Task to carry out
Copy the entries without a single change. Pictures should be dropped.

Data provided

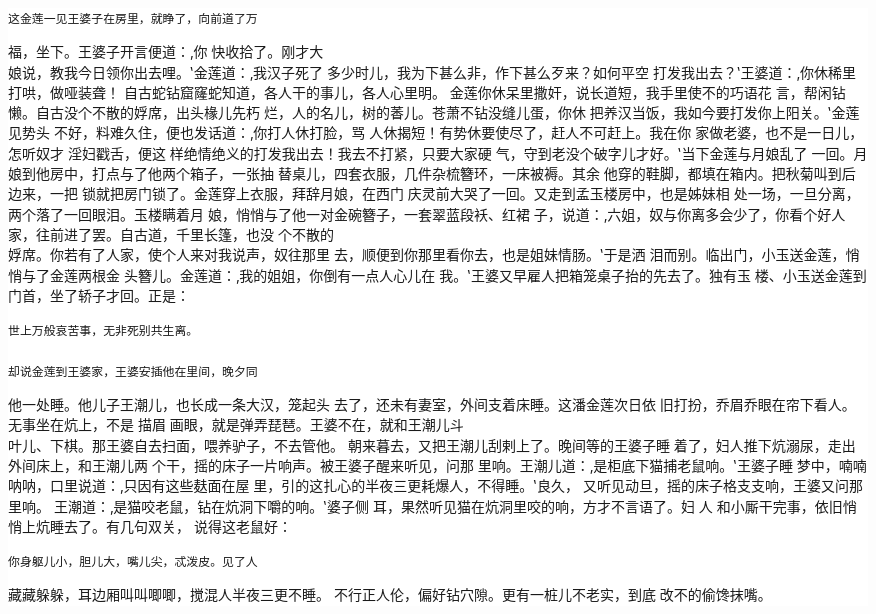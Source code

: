   	这金莲一见王婆子在房里，就睁了，向前道了万	
福，坐下。王婆子开言便道：‚你	快收拾了。刚才大	
娘说，教我今日领你出去哩。‛金莲道：‚我汉子死了
多少时儿，我为下甚么非，作下甚么歹来？如何平空
打发我出去？‛王婆道：‚你休稀里打哄，做哑装聋！
自古蛇钻窟窿蛇知道，各人干的事儿，各人心里明。
金莲你休呆里撒奸，说长道短，我手里使不的巧语花
言，帮闲钻懒。自古没个不散的娐席，出头椽儿先朽
烂，人的名儿，树的萫儿。苍萧不钻没缝儿蛋，你休
把养汉当饭，我如今要打发你上阳关。‛金莲见势头
不好，料难久住，便也发话道：‚你打人休打脸，骂
人休揭短！有势休要使尽了，赶人不可赶上。我在你
家做老婆，也不是一日儿，怎听奴才	淫妇戳舌，便这	
样绝情绝义的打发我出去！我去不打紧，只要大家硬
气，守到老没个破字儿才好。‛当下金莲与月娘乱了
一回。月娘到他房中，打点与了他两个箱子，一张抽
替桌儿，四套衣服，几件杂梳簪环，一床被褥。其余
他穿的鞋脚，都填在箱内。把秋菊叫到后边来，一把 
锁就把房门锁了。金莲穿上衣服，拜辞月娘，在西门
庆灵前大哭了一回。又走到孟玉楼房中，也是姊妹相
处一场，一旦分离，两个落了一回眼泪。玉楼瞒着月
娘，悄悄与了他一对金碗簪子，一套翠蓝段袄、红裙
子，说道：‚六姐，奴与你离多会少了，你看个好人
家，往前进了罢。自古道，千里长篷，也没	个不散的	
娐席。你若有了人家，使个人来对我说声，奴往那里
去，顺便到你那里看你去，也是姐妹情肠。‛于是洒
泪而别。临出门，小玉送金莲，悄悄与了金莲两根金
头簪儿。金莲道：‚我的姐姐，你倒有一点人心儿在
我。‛王婆又早雇人把箱笼桌子抬的先去了。独有玉
楼、小玉送金莲到门首，坐了轿子才回。正是：	 	
 
  	世上万般哀苦事，无非死别共生离。	 	
 
  	却说金莲到王婆家，王婆安插他在里间，晚夕同	
他一处睡。他儿子王潮儿，也长成一条大汉，笼起头
去了，还未有妻室，外间支着床睡。这潘金莲次日依
旧打扮，乔眉乔眼在帘下看人。无事坐在炕上，不是 
描眉	画眼，就是弹弄琵琶。王婆不在，就和王潮儿斗	
叶儿、下棋。那王婆自去扫面，喂养驴子，不去管他。
朝来暮去，又把王潮儿刮剌上了。晚间等的王婆子睡
着了，妇人推下炕溺尿，走出外间床上，和王潮儿两
个干，摇的床子一片响声。被王婆子醒来听见，问那
里响。王潮儿道：‚是柜底下猫捕老鼠响。‛王婆子睡
梦中，喃喃呐呐，口里说道：‚只因有这些麸面在屋
里，引的这扎心的半夜三更耗爆人，不得睡。‛良久，
又听见动旦，摇的床子格支支响，王婆又问那里响。
王潮道：‚是猫咬老鼠，钻在炕洞下嚼的响。‛婆子侧
耳，果然听见猫在炕洞里咬的响，方才不言语了。妇
人	和小厮干完事，依旧悄悄上炕睡去了。有几句双关，	
说得这老鼠好：	 	
 
  	你身躯儿小，胆儿大，嘴儿尖，忒泼皮。见了人	
藏藏躲躲，耳边厢叫叫唧唧，搅混人半夜三更不睡。
不行正人伦，偏好钻穴隙。更有一桩儿不老实，到底
改不的偷馋抹嘴。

Result of the task
Source code

:   	这金莲一见王婆子在房里，就睁了，向前道了万	
福，坐下。王婆子开言便道：‚你	快收拾了。刚才大	
娘说，教我今日领你出去哩。‛金莲道：‚我汉子死了
多少时儿，我为下甚么非，作下甚么歹来？如何平空
打发我出去？‛王婆道：‚你休稀里打哄，做哑装聋！
自古蛇钻窟窿蛇知道，各人干的事儿，各人心里明。
金莲你休呆里撒奸，说长道短，我手里使不的巧语花
言，帮闲钻懒。自古没个不散的娐席，出头椽儿先朽
烂，人的名儿，树的萫儿。苍萧不钻没缝儿蛋，你休
把养汉当饭，我如今要打发你上阳关。‛金莲见势头
不好，料难久住，便也发话道：‚你打人休打脸，骂
人休揭短！有势休要使尽了，赶人不可赶上。我在你
家做老婆，也不是一日儿，怎听奴才	淫妇戳舌，便这	
样绝情绝义的打发我出去！我去不打紧，只要大家硬
气，守到老没个破字儿才好。‛当下金莲与月娘乱了
一回。月娘到他房中，打点与了他两个箱子，一张抽
替桌儿，四套衣服，几件杂梳簪环，一床被褥。其余
他穿的鞋脚，都填在箱内。把秋菊叫到后边来，一把 
锁就把房门锁了。金莲穿上衣服，拜辞月娘，在西门
庆灵前大哭了一回。又走到孟玉楼房中，也是姊妹相
处一场，一旦分离，两个落了一回眼泪。玉楼瞒着月
娘，悄悄与了他一对金碗簪子，一套翠蓝段袄、红裙
子，说道：‚六姐，奴与你离多会少了，你看个好人
家，往前进了罢。自古道，千里长篷，也没	个不散的	
娐席。你若有了人家，使个人来对我说声，奴往那里
去，顺便到你那里看你去，也是姐妹情肠。‛于是洒
泪而别。临出门，小玉送金莲，悄悄与了金莲两根金
头簪儿。金莲道：‚我的姐姐，你倒有一点人心儿在
我。‛王婆又早雇人把箱笼桌子抬的先去了。独有玉
楼、小玉送金莲到门首，坐了轿子才回。正是：	 	
 
  	世上万般哀苦事，无非死别共生离。	 	
 
  	却说金莲到王婆家，王婆安插他在里间，晚夕同	
他一处睡。他儿子王潮儿，也长成一条大汉，笼起头
去了，还未有妻室，外间支着床睡。这潘金莲次日依
旧打扮，乔眉乔眼在帘下看人。无事坐在炕上，不是 
描眉	画眼，就是弹弄琵琶。王婆不在，就和王潮儿斗	
叶儿、下棋。那王婆自去扫面，喂养驴子，不去管他。
朝来暮去，又把王潮儿刮剌上了。晚间等的王婆子睡
着了，妇人推下炕溺尿，走出外间床上，和王潮儿两
个干，摇的床子一片响声。被王婆子醒来听见，问那
里响。王潮儿道：‚是柜底下猫捕老鼠响。‛王婆子睡
梦中，喃喃呐呐，口里说道：‚只因有这些麸面在屋
里，引的这扎心的半夜三更耗爆人，不得睡。‛良久，
又听见动旦，摇的床子格支支响，王婆又问那里响。
王潮道：‚是猫咬老鼠，钻在炕洞下嚼的响。‛婆子侧
耳，果然听见猫在炕洞里咬的响，方才不言语了。妇
人	和小厮干完事，依旧悄悄上炕睡去了。有几句双关，	
说得这老鼠好：	 	
 
  	你身躯儿小，胆儿大，嘴儿尖，忒泼皮。见了人	
藏藏躲躲，耳边厢叫叫唧唧，搅混人半夜三更不睡。
不行正人伦，偏好钻穴隙。更有一桩儿不老实，到底
改不的偷馋抹嘴。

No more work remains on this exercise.